Material provided:
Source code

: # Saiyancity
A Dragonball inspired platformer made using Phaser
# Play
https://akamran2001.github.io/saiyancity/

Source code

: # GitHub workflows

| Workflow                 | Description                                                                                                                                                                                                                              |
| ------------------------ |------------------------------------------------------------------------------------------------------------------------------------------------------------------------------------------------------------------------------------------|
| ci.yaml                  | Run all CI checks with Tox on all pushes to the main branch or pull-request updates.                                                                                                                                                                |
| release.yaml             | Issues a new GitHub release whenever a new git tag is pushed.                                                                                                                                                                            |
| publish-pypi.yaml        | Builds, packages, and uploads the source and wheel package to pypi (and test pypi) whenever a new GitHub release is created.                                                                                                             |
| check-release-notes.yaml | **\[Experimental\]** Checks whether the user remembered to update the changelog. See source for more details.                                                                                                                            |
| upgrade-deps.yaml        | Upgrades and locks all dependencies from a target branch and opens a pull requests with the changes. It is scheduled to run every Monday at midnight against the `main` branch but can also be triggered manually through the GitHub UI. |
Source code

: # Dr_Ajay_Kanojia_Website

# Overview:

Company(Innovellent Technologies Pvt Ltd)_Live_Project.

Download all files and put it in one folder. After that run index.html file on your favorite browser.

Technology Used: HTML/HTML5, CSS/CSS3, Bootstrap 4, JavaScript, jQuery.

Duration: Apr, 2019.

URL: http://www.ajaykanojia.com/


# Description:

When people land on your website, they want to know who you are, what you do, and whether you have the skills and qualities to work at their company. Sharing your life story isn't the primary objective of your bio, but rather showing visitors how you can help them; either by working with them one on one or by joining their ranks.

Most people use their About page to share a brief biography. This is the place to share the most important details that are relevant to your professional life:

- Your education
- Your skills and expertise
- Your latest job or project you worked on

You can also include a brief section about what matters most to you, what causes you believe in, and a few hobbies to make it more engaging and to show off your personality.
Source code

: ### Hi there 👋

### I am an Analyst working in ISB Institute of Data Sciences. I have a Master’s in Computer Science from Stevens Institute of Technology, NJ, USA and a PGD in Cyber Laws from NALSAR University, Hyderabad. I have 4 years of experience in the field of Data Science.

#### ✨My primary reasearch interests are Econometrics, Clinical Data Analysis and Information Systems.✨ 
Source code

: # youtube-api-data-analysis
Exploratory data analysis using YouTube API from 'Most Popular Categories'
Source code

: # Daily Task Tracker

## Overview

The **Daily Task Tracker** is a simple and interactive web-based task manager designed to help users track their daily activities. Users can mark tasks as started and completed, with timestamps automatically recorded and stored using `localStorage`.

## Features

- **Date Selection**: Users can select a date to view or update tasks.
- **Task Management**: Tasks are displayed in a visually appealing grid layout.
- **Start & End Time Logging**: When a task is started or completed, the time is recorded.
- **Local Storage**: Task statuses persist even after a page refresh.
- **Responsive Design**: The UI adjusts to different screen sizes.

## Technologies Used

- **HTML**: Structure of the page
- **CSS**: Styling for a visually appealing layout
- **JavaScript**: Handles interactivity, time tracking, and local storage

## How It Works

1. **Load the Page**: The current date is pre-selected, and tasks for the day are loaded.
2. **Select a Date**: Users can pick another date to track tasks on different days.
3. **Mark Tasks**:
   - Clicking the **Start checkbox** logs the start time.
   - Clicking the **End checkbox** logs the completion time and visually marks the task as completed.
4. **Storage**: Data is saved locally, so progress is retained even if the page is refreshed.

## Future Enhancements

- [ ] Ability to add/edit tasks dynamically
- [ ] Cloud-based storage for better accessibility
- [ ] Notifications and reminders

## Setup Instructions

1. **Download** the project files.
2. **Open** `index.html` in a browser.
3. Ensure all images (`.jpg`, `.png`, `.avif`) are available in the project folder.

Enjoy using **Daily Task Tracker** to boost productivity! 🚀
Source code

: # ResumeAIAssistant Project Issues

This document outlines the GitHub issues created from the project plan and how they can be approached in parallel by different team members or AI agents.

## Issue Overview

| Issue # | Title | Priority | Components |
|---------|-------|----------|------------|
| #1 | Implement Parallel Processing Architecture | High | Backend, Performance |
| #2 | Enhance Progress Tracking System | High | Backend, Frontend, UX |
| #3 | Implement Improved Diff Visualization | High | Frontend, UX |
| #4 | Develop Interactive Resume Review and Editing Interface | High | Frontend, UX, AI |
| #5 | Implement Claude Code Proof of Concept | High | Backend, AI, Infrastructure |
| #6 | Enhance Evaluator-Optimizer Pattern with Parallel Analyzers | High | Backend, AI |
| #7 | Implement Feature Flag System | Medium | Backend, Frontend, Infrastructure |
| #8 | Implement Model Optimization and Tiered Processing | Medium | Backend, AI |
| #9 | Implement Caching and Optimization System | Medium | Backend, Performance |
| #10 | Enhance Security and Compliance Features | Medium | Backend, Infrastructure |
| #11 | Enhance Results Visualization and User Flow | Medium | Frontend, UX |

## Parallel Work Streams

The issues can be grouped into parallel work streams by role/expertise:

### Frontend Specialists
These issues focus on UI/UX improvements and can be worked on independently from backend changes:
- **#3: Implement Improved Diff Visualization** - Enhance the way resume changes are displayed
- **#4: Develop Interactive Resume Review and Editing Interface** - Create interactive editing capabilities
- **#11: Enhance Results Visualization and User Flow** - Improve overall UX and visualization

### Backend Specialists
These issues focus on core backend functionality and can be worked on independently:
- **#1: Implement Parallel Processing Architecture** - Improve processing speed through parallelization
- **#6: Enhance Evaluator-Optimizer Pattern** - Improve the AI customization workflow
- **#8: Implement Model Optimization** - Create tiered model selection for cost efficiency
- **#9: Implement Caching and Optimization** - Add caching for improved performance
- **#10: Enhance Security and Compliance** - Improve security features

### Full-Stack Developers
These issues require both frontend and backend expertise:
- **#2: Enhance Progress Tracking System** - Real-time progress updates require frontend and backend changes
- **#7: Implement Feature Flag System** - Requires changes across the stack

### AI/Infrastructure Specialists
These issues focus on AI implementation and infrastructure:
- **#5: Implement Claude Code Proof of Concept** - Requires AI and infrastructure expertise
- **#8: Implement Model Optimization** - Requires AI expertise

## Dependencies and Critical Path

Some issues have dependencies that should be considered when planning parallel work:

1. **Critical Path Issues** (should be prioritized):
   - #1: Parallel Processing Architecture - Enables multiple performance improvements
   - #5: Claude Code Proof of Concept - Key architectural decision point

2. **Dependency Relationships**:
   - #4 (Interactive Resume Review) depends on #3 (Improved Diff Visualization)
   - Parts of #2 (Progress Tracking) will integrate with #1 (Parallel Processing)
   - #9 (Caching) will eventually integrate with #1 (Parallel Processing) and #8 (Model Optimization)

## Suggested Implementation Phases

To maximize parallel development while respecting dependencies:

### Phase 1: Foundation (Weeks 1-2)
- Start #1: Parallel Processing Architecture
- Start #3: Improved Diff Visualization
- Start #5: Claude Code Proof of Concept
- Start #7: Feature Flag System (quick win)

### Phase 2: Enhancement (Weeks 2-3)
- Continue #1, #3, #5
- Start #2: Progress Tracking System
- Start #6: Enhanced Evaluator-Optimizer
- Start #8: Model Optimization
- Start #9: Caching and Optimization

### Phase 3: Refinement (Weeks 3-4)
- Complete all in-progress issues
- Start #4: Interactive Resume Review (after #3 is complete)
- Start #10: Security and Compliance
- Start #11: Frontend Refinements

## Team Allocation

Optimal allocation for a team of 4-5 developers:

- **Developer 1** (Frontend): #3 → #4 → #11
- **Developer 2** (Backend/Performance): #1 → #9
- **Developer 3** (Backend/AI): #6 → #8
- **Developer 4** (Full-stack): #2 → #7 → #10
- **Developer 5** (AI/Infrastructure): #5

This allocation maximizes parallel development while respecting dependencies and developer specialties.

What you should do: Copy out the records above exactly.

Answer box:
Source code

: # Saiyancity
A Dragonball inspired platformer made using Phaser
# Play
https://akamran2001.github.io/saiyancity/

Source code

: # GitHub workflows

| Workflow                 | Description                                                                                                                                                                                                                              |
| ------------------------ |------------------------------------------------------------------------------------------------------------------------------------------------------------------------------------------------------------------------------------------|
| ci.yaml                  | Run all CI checks with Tox on all pushes to the main branch or pull-request updates.                                                                                                                                                                |
| release.yaml             | Issues a new GitHub release whenever a new git tag is pushed.                                                                                                                                                                            |
| publish-pypi.yaml        | Builds, packages, and uploads the source and wheel package to pypi (and test pypi) whenever a new GitHub release is created.                                                                                                             |
| check-release-notes.yaml | **\[Experimental\]** Checks whether the user remembered to update the changelog. See source for more details.                                                                                                                            |
| upgrade-deps.yaml        | Upgrades and locks all dependencies from a target branch and opens a pull requests with the changes. It is scheduled to run every Monday at midnight against the `main` branch but can also be triggered manually through the GitHub UI. |
Source code

: # Dr_Ajay_Kanojia_Website

# Overview:

Company(Innovellent Technologies Pvt Ltd)_Live_Project.

Download all files and put it in one folder. After that run index.html file on your favorite browser.

Technology Used: HTML/HTML5, CSS/CSS3, Bootstrap 4, JavaScript, jQuery.

Duration: Apr, 2019.

URL: http://www.ajaykanojia.com/


# Description:

When people land on your website, they want to know who you are, what you do, and whether you have the skills and qualities to work at their company. Sharing your life story isn't the primary objective of your bio, but rather showing visitors how you can help them; either by working with them one on one or by joining their ranks.

Most people use their About page to share a brief biography. This is the place to share the most important details that are relevant to your professional life:

- Your education
- Your skills and expertise
- Your latest job or project you worked on

You can also include a brief section about what matters most to you, what causes you believe in, and a few hobbies to make it more engaging and to show off your personality.
Source code

: ### Hi there 👋

### I am an Analyst working in ISB Institute of Data Sciences. I have a Master’s in Computer Science from Stevens Institute of Technology, NJ, USA and a PGD in Cyber Laws from NALSAR University, Hyderabad. I have 4 years of experience in the field of Data Science.

#### ✨My primary reasearch interests are Econometrics, Clinical Data Analysis and Information Systems.✨ 
Source code

: # youtube-api-data-analysis
Exploratory data analysis using YouTube API from 'Most Popular Categories'
Source code

: # Daily Task Tracker

## Overview

The **Daily Task Tracker** is a simple and interactive web-based task manager designed to help users track their daily activities. Users can mark tasks as started and completed, with timestamps automatically recorded and stored using `localStorage`.

## Features

- **Date Selection**: Users can select a date to view or update tasks.
- **Task Management**: Tasks are displayed in a visually appealing grid layout.
- **Start & End Time Logging**: When a task is started or completed, the time is recorded.
- **Local Storage**: Task statuses persist even after a page refresh.
- **Responsive Design**: The UI adjusts to different screen sizes.

## Technologies Used

- **HTML**: Structure of the page
- **CSS**: Styling for a visually appealing layout
- **JavaScript**: Handles interactivity, time tracking, and local storage

## How It Works

1. **Load the Page**: The current date is pre-selected, and tasks for the day are loaded.
2. **Select a Date**: Users can pick another date to track tasks on different days.
3. **Mark Tasks**:
   - Clicking the **Start checkbox** logs the start time.
   - Clicking the **End checkbox** logs the completion time and visually marks the task as completed.
4. **Storage**: Data is saved locally, so progress is retained even if the page is refreshed.

## Future Enhancements

- [ ] Ability to add/edit tasks dynamically
- [ ] Cloud-based storage for better accessibility
- [ ] Notifications and reminders

## Setup Instructions

1. **Download** the project files.
2. **Open** `index.html` in a browser.
3. Ensure all images (`.jpg`, `.png`, `.avif`) are available in the project folder.

Enjoy using **Daily Task Tracker** to boost productivity! 🚀
Source code

: # ResumeAIAssistant Project Issues

This document outlines the GitHub issues created from the project plan and how they can be approached in parallel by different team members or AI agents.

## Issue Overview

| Issue # | Title | Priority | Components |
|---------|-------|----------|------------|
| #1 | Implement Parallel Processing Architecture | High | Backend, Performance |
| #2 | Enhance Progress Tracking System | High | Backend, Frontend, UX |
| #3 | Implement Improved Diff Visualization | High | Frontend, UX |
| #4 | Develop Interactive Resume Review and Editing Interface | High | Frontend, UX, AI |
| #5 | Implement Claude Code Proof of Concept | High | Backend, AI, Infrastructure |
| #6 | Enhance Evaluator-Optimizer Pattern with Parallel Analyzers | High | Backend, AI |
| #7 | Implement Feature Flag System | Medium | Backend, Frontend, Infrastructure |
| #8 | Implement Model Optimization and Tiered Processing | Medium | Backend, AI |
| #9 | Implement Caching and Optimization System | Medium | Backend, Performance |
| #10 | Enhance Security and Compliance Features | Medium | Backend, Infrastructure |
| #11 | Enhance Results Visualization and User Flow | Medium | Frontend, UX |

## Parallel Work Streams

The issues can be grouped into parallel work streams by role/expertise:

### Frontend Specialists
These issues focus on UI/UX improvements and can be worked on independently from backend changes:
- **#3: Implement Improved Diff Visualization** - Enhance the way resume changes are displayed
- **#4: Develop Interactive Resume Review and Editing Interface** - Create interactive editing capabilities
- **#11: Enhance Results Visualization and User Flow** - Improve overall UX and visualization

### Backend Specialists
These issues focus on core backend functionality and can be worked on independently:
- **#1: Implement Parallel Processing Architecture** - Improve processing speed through parallelization
- **#6: Enhance Evaluator-Optimizer Pattern** - Improve the AI customization workflow
- **#8: Implement Model Optimization** - Create tiered model selection for cost efficiency
- **#9: Implement Caching and Optimization** - Add caching for improved performance
- **#10: Enhance Security and Compliance** - Improve security features

### Full-Stack Developers
These issues require both frontend and backend expertise:
- **#2: Enhance Progress Tracking System** - Real-time progress updates require frontend and backend changes
- **#7: Implement Feature Flag System** - Requires changes across the stack

### AI/Infrastructure Specialists
These issues focus on AI implementation and infrastructure:
- **#5: Implement Claude Code Proof of Concept** - Requires AI and infrastructure expertise
- **#8: Implement Model Optimization** - Requires AI expertise

## Dependencies and Critical Path

Some issues have dependencies that should be considered when planning parallel work:

1. **Critical Path Issues** (should be prioritized):
   - #1: Parallel Processing Architecture - Enables multiple performance improvements
   - #5: Claude Code Proof of Concept - Key architectural decision point

2. **Dependency Relationships**:
   - #4 (Interactive Resume Review) depends on #3 (Improved Diff Visualization)
   - Parts of #2 (Progress Tracking) will integrate with #1 (Parallel Processing)
   - #9 (Caching) will eventually integrate with #1 (Parallel Processing) and #8 (Model Optimization)

## Suggested Implementation Phases

To maximize parallel development while respecting dependencies:

### Phase 1: Foundation (Weeks 1-2)
- Start #1: Parallel Processing Architecture
- Start #3: Improved Diff Visualization
- Start #5: Claude Code Proof of Concept
- Start #7: Feature Flag System (quick win)

### Phase 2: Enhancement (Weeks 2-3)
- Continue #1, #3, #5
- Start #2: Progress Tracking System
- Start #6: Enhanced Evaluator-Optimizer
- Start #8: Model Optimization
- Start #9: Caching and Optimization

### Phase 3: Refinement (Weeks 3-4)
- Complete all in-progress issues
- Start #4: Interactive Resume Review (after #3 is complete)
- Start #10: Security and Compliance
- Start #11: Frontend Refinements

## Team Allocation

Optimal allocation for a team of 4-5 developers:

- **Developer 1** (Frontend): #3 → #4 → #11
- **Developer 2** (Backend/Performance): #1 → #9
- **Developer 3** (Backend/AI): #6 → #8
- **Developer 4** (Full-stack): #2 → #7 → #10
- **Developer 5** (AI/Infrastructure): #5

This allocation maximizes parallel development while respecting dependencies and developer specialties.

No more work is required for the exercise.